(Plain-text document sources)

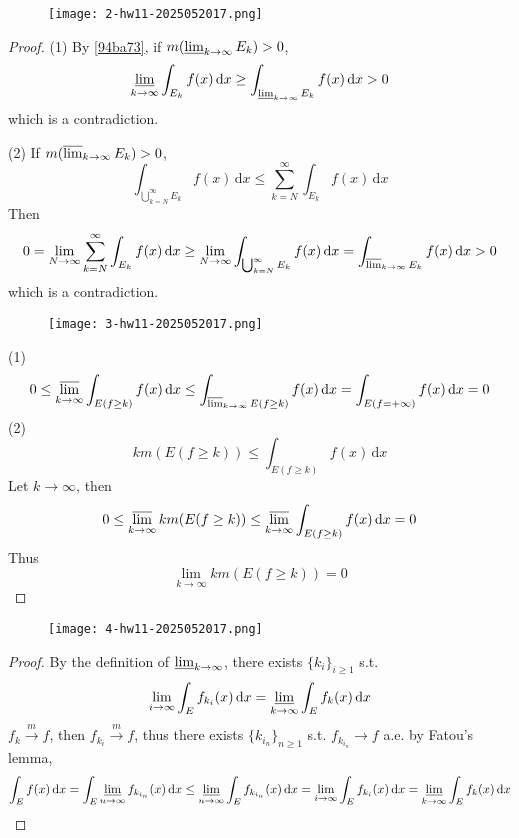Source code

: \begin{exercise}
\begin{figure}[H]
\centering
\texttt{[image: 2-hw11-2025052017.png]}
\label{}
\end{figure}
\end{exercise}
\begin{proof}
(1)
By \cref{94ba73}, if $m(\varliminf_{ k \to \infty }E_k)>0$,
\[
\varliminf_{ k \to \infty } \int_{E_k}^{} f(x) \, \mathrm{d}x \geq \int_{\varliminf_{ k \to \infty } E_k}^{} f(x) \, \mathrm{d}x >0
\]
which is a contradiction.

(2)
If $m(\varlimsup_{ k \to \infty }E_k)>0$,
\[
 \int_{\bigcup_{k=N}^{\infty} E_k}^{}f(x)  \, \mathrm{d}x \leq \sum_{k=N}^{\infty}\int_{E_k}^{} f(x) \, \mathrm{d}x  
\]
Then
\[
0=\lim_{ N \to \infty } \sum_{k=N}^{\infty} \int_{E_k}^{} f(x) \, \mathrm{d}x \geq \lim_{ N \to \infty } \int_{\bigcup_{k=N}^{\infty} E_k}^{} f(x) \, \mathrm{d}x =\int_{\varlimsup_{ k \to \infty } E_k}^{} f(x) \, \mathrm{d}x>0
\]
which is a contradiction.

\begin{exercise}
\begin{figure}[H]
\centering
\texttt{[image: 3-hw11-2025052017.png]}
\label{}
\end{figure}
\end{exercise}
(1)
\[
0\leq \varlimsup_{ k \to \infty } \int_{E(f\geq k)}^{} f(x) \, \mathrm{d}x \leq \int_{\varlimsup_{ k \to \infty } E(f\geq k)}^{} f(x) \, \mathrm{d}x =\int_{E(f=+\infty)}^{} f(x) \, \mathrm{d}x =0
\]
(2)
\[
km(E(f\geq k))\leq \int_{E(f\geq k)}^{} f(x) \, \mathrm{d}x
\]
Let $k\to \infty$, then
\[
0\leq \varlimsup_{ k \to \infty } km(E(f\geq k))\leq \varlimsup_{ k \to \infty } \int_{E(f\geq k)}^{} f(x) \, \mathrm{d}x =0
\]
Thus
\[
\lim_{ k \to \infty } km(E(f\geq k))=0
\]
\end{proof}

\begin{exercise}
\begin{figure}[H]
\centering
\texttt{[image: 4-hw11-2025052017.png]}
\label{}
\end{figure}\label{5b171e}
\end{exercise}

\begin{proof}
By the definition of $\varliminf_{ k \to \infty }$, there exists $\{ k_{i} \}_{i\geq1}$ s.t.
\[
\lim_{ i \to \infty } \int_{E}^{} f_{k_i} (x)\, \mathrm{d}x=\varliminf_{ k \to \infty } \int_{E}^{} f_k (x)\, \mathrm{d}x  
\]
$f_k\overset{ m }{ \to }f$, then $f_{k_{i}}\overset{ m }{ \to }f$, thus there exists $\{ k_{i_{n}} \}_{n\geq1}$ s.t. $f_{k_{i_{n}}}\to f$ a.e. by Fatou's lemma,
\[
\int_{E}^{} f(x) \, \mathrm{d}x =\int_{E}^{} \varliminf_{ n \to \infty }  f_{k_{i_n}}(x) \, \mathrm{d}x \leq \varliminf_{ n \to \infty } \int_{E}^{} f_{k_{i_{n}}}(x) \, \mathrm{d}x =\lim_{ i \to \infty } \int_{E}^{} f_{k_i}(x) \, \mathrm{d}x =\varliminf_{ k \to \infty } \int_{E}^{} f_k(x) \, \mathrm{d}x
\]
\end{proof}

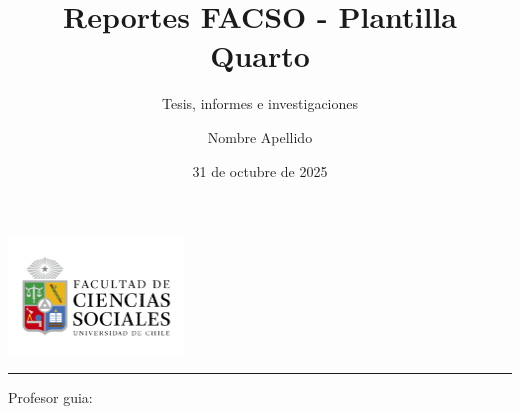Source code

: \documentclass[
  spanish,
  a4paper,
  oneside]{scrbook}
\title{Reportes FACSO - Plantilla Quarto}
\subtitle{Tesis, informes e investigaciones}
\author{Nombre Apellido}
\date{31 de octubre de 2025}
\makeatletter
\providecommand{\subtitle}[1]{\gdef\@subtitle{#1}}
\providecommand{\@subtitle}{}
\providecommand{\subtitle}[1]{%
  \apptocmd{\@title}{\par {\large #1 \par}}{}{}
}
\makeatother
\begin{document}
\frontmatter
\maketitle

\makeatletter
\providecommand{\subtitle}[1]{\gdef\@subtitle{#1}}
\providecommand{\@subtitle}{}
\providecommand{\frontmattercontext}{}
\providecommand{\advisorname}{}
\providecommand{\advisorlabel}{Profesor guia:}
\providecommand{\frontmatterlocation}{}

\newcommand{\PrintTitle}{%
  {\sffamily\bfseries\fontsize{24pt}{28pt}\selectfont \@title\par}%
}
\newcommand{\PrintSubtitle}{%
  \begingroup
  \edef\temp{\detokenize{\@subtitle}}%
  \ifx\temp\empty\relax
  \else
    {\sffamily\bfseries\large \@subtitle\par}%
  \fi
  \endgroup
}
\newcommand{\PrintAuthor}{%
  {\Large\bfseries \@author\par}%
}
\newcommand{\PrintDate}{%
  {\small \@date\par}%
}
\makeatother

\begin{titlepage}
\thispagestyle{empty}
\begin{center}
\vspace*{10mm}

\includegraphics[width=0.35\textwidth]{assets/cover.png}\par
\vspace{12mm}

\PrintTitle
\vspace{6mm}
\PrintSubtitle

\vspace{22mm}
\begingroup
\edef\temp{\detokenize{\frontmattercontext}}%
\ifx\temp\empty\relax
\else
  {\normalsize \frontmattercontext\par}
\fi
\endgroup

\vspace{18mm}
\PrintAuthor

\vspace{16mm}
\begingroup
\edef\temp{\detokenize{\advisorname}}%
\ifx\temp\empty\relax
\else
  \rule{0.45\textwidth}{0.4pt}\par
  {\small \advisorlabel\ \advisorname\par}
\fi
\endgroup

\vfill
\begingroup
\edef\temp{\detokenize{\frontmatterlocation}}%
\ifx\temp\empty\relax
\else
  {\small \frontmatterlocation\par}
\fi
\endgroup
\PrintDate

\end{center}
\end{titlepage}
\end{document}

EXERCISE INSTRUCTIONS -> Above are the records; return them exactly, minus the pictures.

FINAL ANSWER ->
Source code

: \begin{exercise}
\begin{figure}[H]
\centering
\texttt{[image: 2-hw11-2025052017.png]}
\label{}
\end{figure}
\end{exercise}
\begin{proof}
(1)
By \cref{94ba73}, if $m(\varliminf_{ k \to \infty }E_k)>0$,
\[
\varliminf_{ k \to \infty } \int_{E_k}^{} f(x) \, \mathrm{d}x \geq \int_{\varliminf_{ k \to \infty } E_k}^{} f(x) \, \mathrm{d}x >0
\]
which is a contradiction.

(2)
If $m(\varlimsup_{ k \to \infty }E_k)>0$,
\[
 \int_{\bigcup_{k=N}^{\infty} E_k}^{}f(x)  \, \mathrm{d}x \leq \sum_{k=N}^{\infty}\int_{E_k}^{} f(x) \, \mathrm{d}x  
\]
Then
\[
0=\lim_{ N \to \infty } \sum_{k=N}^{\infty} \int_{E_k}^{} f(x) \, \mathrm{d}x \geq \lim_{ N \to \infty } \int_{\bigcup_{k=N}^{\infty} E_k}^{} f(x) \, \mathrm{d}x =\int_{\varlimsup_{ k \to \infty } E_k}^{} f(x) \, \mathrm{d}x>0
\]
which is a contradiction.

\begin{exercise}
\begin{figure}[H]
\centering
\texttt{[image: 3-hw11-2025052017.png]}
\label{}
\end{figure}
\end{exercise}
(1)
\[
0\leq \varlimsup_{ k \to \infty } \int_{E(f\geq k)}^{} f(x) \, \mathrm{d}x \leq \int_{\varlimsup_{ k \to \infty } E(f\geq k)}^{} f(x) \, \mathrm{d}x =\int_{E(f=+\infty)}^{} f(x) \, \mathrm{d}x =0
\]
(2)
\[
km(E(f\geq k))\leq \int_{E(f\geq k)}^{} f(x) \, \mathrm{d}x
\]
Let $k\to \infty$, then
\[
0\leq \varlimsup_{ k \to \infty } km(E(f\geq k))\leq \varlimsup_{ k \to \infty } \int_{E(f\geq k)}^{} f(x) \, \mathrm{d}x =0
\]
Thus
\[
\lim_{ k \to \infty } km(E(f\geq k))=0
\]
\end{proof}

\begin{exercise}
\begin{figure}[H]
\centering
\texttt{[image: 4-hw11-2025052017.png]}
\label{}
\end{figure}\label{5b171e}
\end{exercise}

\begin{proof}
By the definition of $\varliminf_{ k \to \infty }$, there exists $\{ k_{i} \}_{i\geq1}$ s.t.
\[
\lim_{ i \to \infty } \int_{E}^{} f_{k_i} (x)\, \mathrm{d}x=\varliminf_{ k \to \infty } \int_{E}^{} f_k (x)\, \mathrm{d}x  
\]
$f_k\overset{ m }{ \to }f$, then $f_{k_{i}}\overset{ m }{ \to }f$, thus there exists $\{ k_{i_{n}} \}_{n\geq1}$ s.t. $f_{k_{i_{n}}}\to f$ a.e. by Fatou's lemma,
\[
\int_{E}^{} f(x) \, \mathrm{d}x =\int_{E}^{} \varliminf_{ n \to \infty }  f_{k_{i_n}}(x) \, \mathrm{d}x \leq \varliminf_{ n \to \infty } \int_{E}^{} f_{k_{i_{n}}}(x) \, \mathrm{d}x =\lim_{ i \to \infty } \int_{E}^{} f_{k_i}(x) \, \mathrm{d}x =\varliminf_{ k \to \infty } \int_{E}^{} f_k(x) \, \mathrm{d}x
\]
\end{proof}

Source code

: \documentclass[
  spanish,
  a4paper,
  oneside]{scrbook}
\title{Reportes FACSO - Plantilla Quarto}
\subtitle{Tesis, informes e investigaciones}
\author{Nombre Apellido}
\date{31 de octubre de 2025}
\makeatletter
\providecommand{\subtitle}[1]{\gdef\@subtitle{#1}}
\providecommand{\@subtitle}{}
\providecommand{\subtitle}[1]{%
  \apptocmd{\@title}{\par {\large #1 \par}}{}{}
}
\makeatother
\begin{document}
\frontmatter
\maketitle

\makeatletter
\providecommand{\subtitle}[1]{\gdef\@subtitle{#1}}
\providecommand{\@subtitle}{}
\providecommand{\frontmattercontext}{}
\providecommand{\advisorname}{}
\providecommand{\advisorlabel}{Profesor guia:}
\providecommand{\frontmatterlocation}{}

\newcommand{\PrintTitle}{%
  {\sffamily\bfseries\fontsize{24pt}{28pt}\selectfont \@title\par}%
}
\newcommand{\PrintSubtitle}{%
  \begingroup
  \edef\temp{\detokenize{\@subtitle}}%
  \ifx\temp\empty\relax
  \else
    {\sffamily\bfseries\large \@subtitle\par}%
  \fi
  \endgroup
}
\newcommand{\PrintAuthor}{%
  {\Large\bfseries \@author\par}%
}
\newcommand{\PrintDate}{%
  {\small \@date\par}%
}
\makeatother

\begin{titlepage}
\thispagestyle{empty}
\begin{center}
\vspace*{10mm}

\includegraphics[width=0.35\textwidth]{assets/cover.png}\par
\vspace{12mm}

\PrintTitle
\vspace{6mm}
\PrintSubtitle

\vspace{22mm}
\begingroup
\edef\temp{\detokenize{\frontmattercontext}}%
\ifx\temp\empty\relax
\else
  {\normalsize \frontmattercontext\par}
\fi
\endgroup

\vspace{18mm}
\PrintAuthor

\vspace{16mm}
\begingroup
\edef\temp{\detokenize{\advisorname}}%
\ifx\temp\empty\relax
\else
  \rule{0.45\textwidth}{0.4pt}\par
  {\small \advisorlabel\ \advisorname\par}
\fi
\endgroup

\vfill
\begingroup
\edef\temp{\detokenize{\frontmatterlocation}}%
\ifx\temp\empty\relax
\else
  {\small \frontmatterlocation\par}
\fi
\endgroup
\PrintDate

\end{center}
\end{titlepage}
\end{document}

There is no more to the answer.